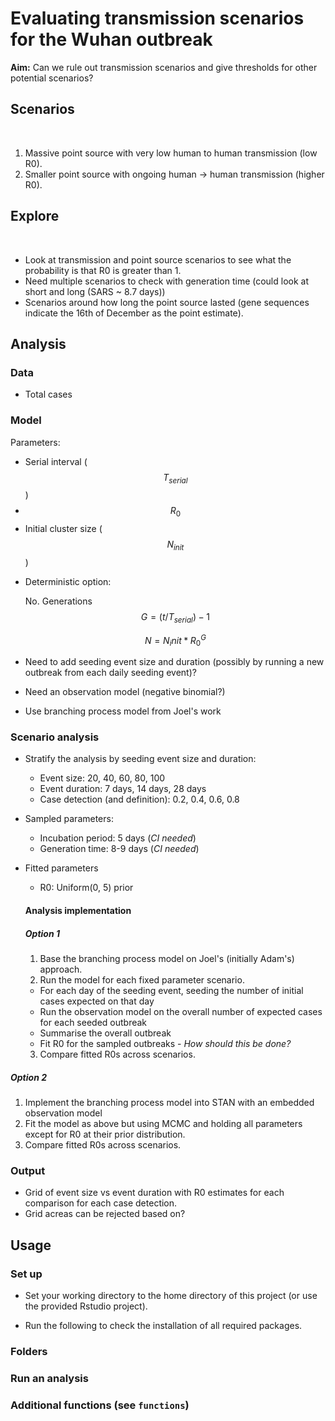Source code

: # Evaluating transmission scenarios for the Wuhan outbreak

**Aim:** Can we rule out transmission scenarios and give thresholds for other potential scenarios?

## Scenarios
​
1. Massive point source with very low human to human transmission (low R0).
2. Smaller point source with ongoing human -> human transmission (higher R0).
​
## Explore
​
* Look at transmission and point source scenarios to see what the probability is that R0 is greater than 1.
* Need multiple scenarios to check with generation time (could look at short and long (SARS ~ 8.7 days))
* Scenarios around how long the point source lasted (gene sequences indicate the 16th of December as the point estimate).

## Analysis

### Data

* Total cases

### Model

Parameters:

- Serial interval ($$T_{serial}$$)
- $$R_{0}$$ 
- Initial cluster size ($$N_{init}$$)


* Deterministic option:

  No. Generations $$G = (t/T_{serial})  - 1$$

  $$N = N_init * R_{0} ^ G$$

* Need to add seeding event size and duration (possibly by running a new outbreak from each daily seeding event)?
* Need an observation model (negative binomial?)
* Use branching process model from Joel's work

### Scenario analysis

* Stratify the analysis by seeding event size and duration:
  * Event size: 20, 40, 60, 80, 100
  * Event duration: 7 days, 14 days, 28 days
  * Case detection (and definition): 0.2, 0.4, 0.6, 0.8
* Sampled parameters:
  * Incubation period: 5 days (*CI needed*)
  * Generation time: 8-9 days (*CI needed*)
* Fitted parameters
  * R0: Uniform(0, 5) prior

  #### Analysis implementation

  ##### Option 1

  1. Base the branching process model on Joel's (initially Adam's) approach.
  2. Run the model for each fixed parameter scenario.
    * For each day of the seeding event, seeding the number of initial cases expected on that day
    * Run the observation model on the overall number of expected cases for each seeded outbreak
    * Summarise the overall outbreak
    * Fit R0 for the sampled outbreaks - *How should this be done?*
  3. Compare fitted R0s across scenarios.

##### Option 2

1. Implement the branching process model into STAN with an embedded observation model
2. Fit the model as above but using MCMC and holding all parameters except for R0 at their prior distribution.
3. Compare fitted R0s across scenarios.

### Output

* Grid of event size vs event duration with R0 estimates for each comparison for each case detection.
* Grid acreas can be rejected based on?

## Usage

### Set up

* Set your working directory to the home directory of this project (or use the provided Rstudio project).

* Run the following to check the installation of all required packages.

### Folders

### Run an analysis


### Additional functions (see `functions`)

# # # # # # #

GOAL OF THE EXERCISE »
What should be set down is every line from the opening of the records through the line that contains "Uniform(0, 5) prior", exactly, with pictures left out.

RESULT FOR THIS EXERCISE »
Source code

: # Evaluating transmission scenarios for the Wuhan outbreak

**Aim:** Can we rule out transmission scenarios and give thresholds for other potential scenarios?

## Scenarios
​
1. Massive point source with very low human to human transmission (low R0).
2. Smaller point source with ongoing human -> human transmission (higher R0).
​
## Explore
​
* Look at transmission and point source scenarios to see what the probability is that R0 is greater than 1.
* Need multiple scenarios to check with generation time (could look at short and long (SARS ~ 8.7 days))
* Scenarios around how long the point source lasted (gene sequences indicate the 16th of December as the point estimate).

## Analysis

### Data

* Total cases

### Model

Parameters:

- Serial interval ($$T_{serial}$$)
- $$R_{0}$$ 
- Initial cluster size ($$N_{init}$$)


* Deterministic option:

  No. Generations $$G = (t/T_{serial})  - 1$$

  $$N = N_init * R_{0} ^ G$$

* Need to add seeding event size and duration (possibly by running a new outbreak from each daily seeding event)?
* Need an observation model (negative binomial?)
* Use branching process model from Joel's work

### Scenario analysis

* Stratify the analysis by seeding event size and duration:
  * Event size: 20, 40, 60, 80, 100
  * Event duration: 7 days, 14 days, 28 days
  * Case detection (and definition): 0.2, 0.4, 0.6, 0.8
* Sampled parameters:
  * Incubation period: 5 days (*CI needed*)
  * Generation time: 8-9 days (*CI needed*)
* Fitted parameters
  * R0: Uniform(0, 5) prior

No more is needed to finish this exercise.